Inspired by the same spirit of probing the cultural and religious diversity, J K Tariang has successfully expostulated the indigenous religion of his people mainly residing in the East and West Khasi Hills of Meghalaya. In his book, the writer has brilliantly defined what exactly is meant by their religion and how the various forces and factors  contribute  to the vibrant growth of Niam Khasi. In fact he has 'dexterously analysed, rationalised  and systematised almost all the folklores and myths associated with the Khasi religion."These values and customs are  deftly filtered with  a view to making  these a vital part of the life of a millennial Khasi.

Meghalaya has three main tribes, the Khasis, the Jaintias and the Garos. The Garos are mostly to be found in the Garo Hills and are from a Tibetan Burmese group  called Achik Mande. The Khasis inhabit the Khasi Hills both  the east and the west .The Jaintias are mainly  from the Jaintia Hills. Today none of these tribes  live in isolated habitations rather they can be found everywhere including in the various  states of the North East. The Jaintias too claim to be from Ki Hinniew, the Jayantia Kingdom belonged to what was called Synteng community. They  are also addressed as Pnars and their religion is Niam tre.They too subscribe to the belief that their religion has come by God's decree. In this book, the author elaborately discusses what constitutes Niam Khasi and underpins its main features as well as its essence. The writer clearly mentions that these terms Seng Khasi and Sengraj do not exactly refer to their religions.
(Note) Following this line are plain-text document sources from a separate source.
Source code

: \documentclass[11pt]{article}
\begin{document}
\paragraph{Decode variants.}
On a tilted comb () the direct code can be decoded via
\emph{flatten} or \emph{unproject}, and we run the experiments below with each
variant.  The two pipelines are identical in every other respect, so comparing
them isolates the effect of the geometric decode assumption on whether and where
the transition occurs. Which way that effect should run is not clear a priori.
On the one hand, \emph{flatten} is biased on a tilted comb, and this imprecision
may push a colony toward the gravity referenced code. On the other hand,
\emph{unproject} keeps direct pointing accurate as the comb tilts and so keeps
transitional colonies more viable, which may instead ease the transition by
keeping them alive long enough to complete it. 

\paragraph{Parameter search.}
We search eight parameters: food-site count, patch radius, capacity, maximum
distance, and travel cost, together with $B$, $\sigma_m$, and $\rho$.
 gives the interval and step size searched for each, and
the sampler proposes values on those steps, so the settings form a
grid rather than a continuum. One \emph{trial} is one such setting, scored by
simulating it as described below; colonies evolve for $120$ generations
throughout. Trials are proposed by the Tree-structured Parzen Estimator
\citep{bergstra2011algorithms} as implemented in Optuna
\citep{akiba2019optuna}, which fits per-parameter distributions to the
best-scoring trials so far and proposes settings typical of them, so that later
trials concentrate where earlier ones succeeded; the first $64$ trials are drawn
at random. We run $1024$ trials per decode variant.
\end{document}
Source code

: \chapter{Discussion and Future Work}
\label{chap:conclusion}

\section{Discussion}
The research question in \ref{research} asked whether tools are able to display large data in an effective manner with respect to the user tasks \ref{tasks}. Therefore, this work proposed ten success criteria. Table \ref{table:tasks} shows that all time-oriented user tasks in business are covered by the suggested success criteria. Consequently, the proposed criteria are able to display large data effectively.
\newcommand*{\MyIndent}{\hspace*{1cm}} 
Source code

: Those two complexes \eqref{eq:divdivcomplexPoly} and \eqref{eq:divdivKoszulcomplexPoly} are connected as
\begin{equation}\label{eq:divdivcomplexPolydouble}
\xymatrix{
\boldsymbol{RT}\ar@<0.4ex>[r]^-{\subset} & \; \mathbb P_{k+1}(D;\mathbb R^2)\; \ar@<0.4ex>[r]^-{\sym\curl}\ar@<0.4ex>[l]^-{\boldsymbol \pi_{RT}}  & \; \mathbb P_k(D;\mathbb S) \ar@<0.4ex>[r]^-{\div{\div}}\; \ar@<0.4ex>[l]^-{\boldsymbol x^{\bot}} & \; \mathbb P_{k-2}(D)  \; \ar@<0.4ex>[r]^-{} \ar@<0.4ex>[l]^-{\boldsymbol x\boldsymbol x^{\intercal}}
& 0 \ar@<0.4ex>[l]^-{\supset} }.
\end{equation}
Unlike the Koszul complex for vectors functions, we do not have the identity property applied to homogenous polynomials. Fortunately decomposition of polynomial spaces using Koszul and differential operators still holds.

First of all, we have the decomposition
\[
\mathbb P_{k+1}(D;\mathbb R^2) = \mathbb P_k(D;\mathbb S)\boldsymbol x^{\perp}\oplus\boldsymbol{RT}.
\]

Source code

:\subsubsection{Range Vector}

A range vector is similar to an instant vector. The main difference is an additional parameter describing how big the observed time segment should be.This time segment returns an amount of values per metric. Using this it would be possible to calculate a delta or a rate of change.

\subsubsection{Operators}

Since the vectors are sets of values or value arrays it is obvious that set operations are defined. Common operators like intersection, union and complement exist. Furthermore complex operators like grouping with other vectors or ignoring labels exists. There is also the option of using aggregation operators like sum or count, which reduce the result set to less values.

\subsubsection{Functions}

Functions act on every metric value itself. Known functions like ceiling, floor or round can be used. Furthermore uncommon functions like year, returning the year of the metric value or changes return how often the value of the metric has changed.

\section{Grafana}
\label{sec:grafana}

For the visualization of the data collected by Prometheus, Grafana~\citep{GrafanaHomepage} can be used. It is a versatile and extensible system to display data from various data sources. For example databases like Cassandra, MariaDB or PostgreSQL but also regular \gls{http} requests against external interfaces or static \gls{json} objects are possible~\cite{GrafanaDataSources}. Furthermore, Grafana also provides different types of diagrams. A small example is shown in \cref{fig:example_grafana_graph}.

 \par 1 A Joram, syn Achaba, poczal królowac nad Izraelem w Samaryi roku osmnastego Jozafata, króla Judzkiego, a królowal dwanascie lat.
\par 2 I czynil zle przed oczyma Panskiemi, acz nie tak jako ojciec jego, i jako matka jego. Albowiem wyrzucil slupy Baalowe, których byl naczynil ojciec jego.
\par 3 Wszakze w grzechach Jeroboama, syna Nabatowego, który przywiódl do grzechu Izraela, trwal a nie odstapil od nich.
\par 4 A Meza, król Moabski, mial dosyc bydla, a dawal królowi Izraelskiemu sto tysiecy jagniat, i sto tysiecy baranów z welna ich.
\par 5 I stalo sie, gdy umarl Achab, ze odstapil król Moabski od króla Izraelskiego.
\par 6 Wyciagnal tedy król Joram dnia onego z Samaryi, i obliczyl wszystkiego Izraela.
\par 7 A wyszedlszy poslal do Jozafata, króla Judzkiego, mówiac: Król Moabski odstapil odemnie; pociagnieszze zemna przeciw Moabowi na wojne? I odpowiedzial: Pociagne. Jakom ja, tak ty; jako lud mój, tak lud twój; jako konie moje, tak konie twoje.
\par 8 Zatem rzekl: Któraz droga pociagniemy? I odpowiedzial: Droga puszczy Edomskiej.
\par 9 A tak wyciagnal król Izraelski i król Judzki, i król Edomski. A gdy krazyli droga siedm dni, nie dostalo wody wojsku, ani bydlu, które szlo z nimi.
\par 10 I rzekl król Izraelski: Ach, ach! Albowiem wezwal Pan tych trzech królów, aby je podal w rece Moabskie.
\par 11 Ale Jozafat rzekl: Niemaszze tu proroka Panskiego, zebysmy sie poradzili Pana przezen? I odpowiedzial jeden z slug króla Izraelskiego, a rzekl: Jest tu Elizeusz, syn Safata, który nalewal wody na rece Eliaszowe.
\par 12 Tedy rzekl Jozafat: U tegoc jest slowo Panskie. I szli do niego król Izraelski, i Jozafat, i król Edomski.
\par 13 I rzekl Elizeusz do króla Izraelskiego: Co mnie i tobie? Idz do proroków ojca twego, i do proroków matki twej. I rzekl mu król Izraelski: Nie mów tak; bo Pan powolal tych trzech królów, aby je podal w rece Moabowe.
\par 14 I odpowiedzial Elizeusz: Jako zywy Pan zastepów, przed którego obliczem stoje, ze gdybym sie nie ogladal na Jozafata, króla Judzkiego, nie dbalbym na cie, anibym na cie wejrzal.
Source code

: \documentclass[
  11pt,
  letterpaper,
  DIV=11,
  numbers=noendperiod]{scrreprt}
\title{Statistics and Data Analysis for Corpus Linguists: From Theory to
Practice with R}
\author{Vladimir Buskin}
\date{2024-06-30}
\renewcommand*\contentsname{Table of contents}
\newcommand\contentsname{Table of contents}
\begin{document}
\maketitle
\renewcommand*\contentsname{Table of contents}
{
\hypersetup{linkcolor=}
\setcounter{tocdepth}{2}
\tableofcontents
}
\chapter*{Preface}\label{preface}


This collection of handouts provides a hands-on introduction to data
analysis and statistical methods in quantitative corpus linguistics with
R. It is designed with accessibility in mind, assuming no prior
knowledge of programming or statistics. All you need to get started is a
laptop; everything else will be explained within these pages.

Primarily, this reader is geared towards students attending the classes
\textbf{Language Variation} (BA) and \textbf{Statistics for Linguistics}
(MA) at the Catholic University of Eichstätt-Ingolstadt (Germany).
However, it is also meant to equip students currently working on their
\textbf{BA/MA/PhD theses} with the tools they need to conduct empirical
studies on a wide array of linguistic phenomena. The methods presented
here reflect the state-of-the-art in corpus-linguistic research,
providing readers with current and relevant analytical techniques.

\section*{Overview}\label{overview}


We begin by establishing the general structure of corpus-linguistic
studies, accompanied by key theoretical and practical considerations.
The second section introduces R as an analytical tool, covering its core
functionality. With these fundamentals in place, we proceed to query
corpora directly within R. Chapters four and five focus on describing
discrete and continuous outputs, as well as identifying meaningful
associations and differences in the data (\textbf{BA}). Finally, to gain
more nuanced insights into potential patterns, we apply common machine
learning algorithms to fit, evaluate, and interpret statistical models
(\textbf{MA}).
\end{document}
The book has 11 chapters and each chapter  presents an interesting comingling of the past and the present, a beautiful fusion of the synchronic and the diachronic.  It does  provide an interesting  cognitive excursion to the  reader  while the entire gamut of their religion binds the different sections with an invisible thread creating a kind  of  an organic unity. At the end of each chapter references are given providing credible authenticity to the book.

The first chapter  of the book is "introduction" and  it faithfully performs its function more than what the first act of a Shakespearean tragedy does.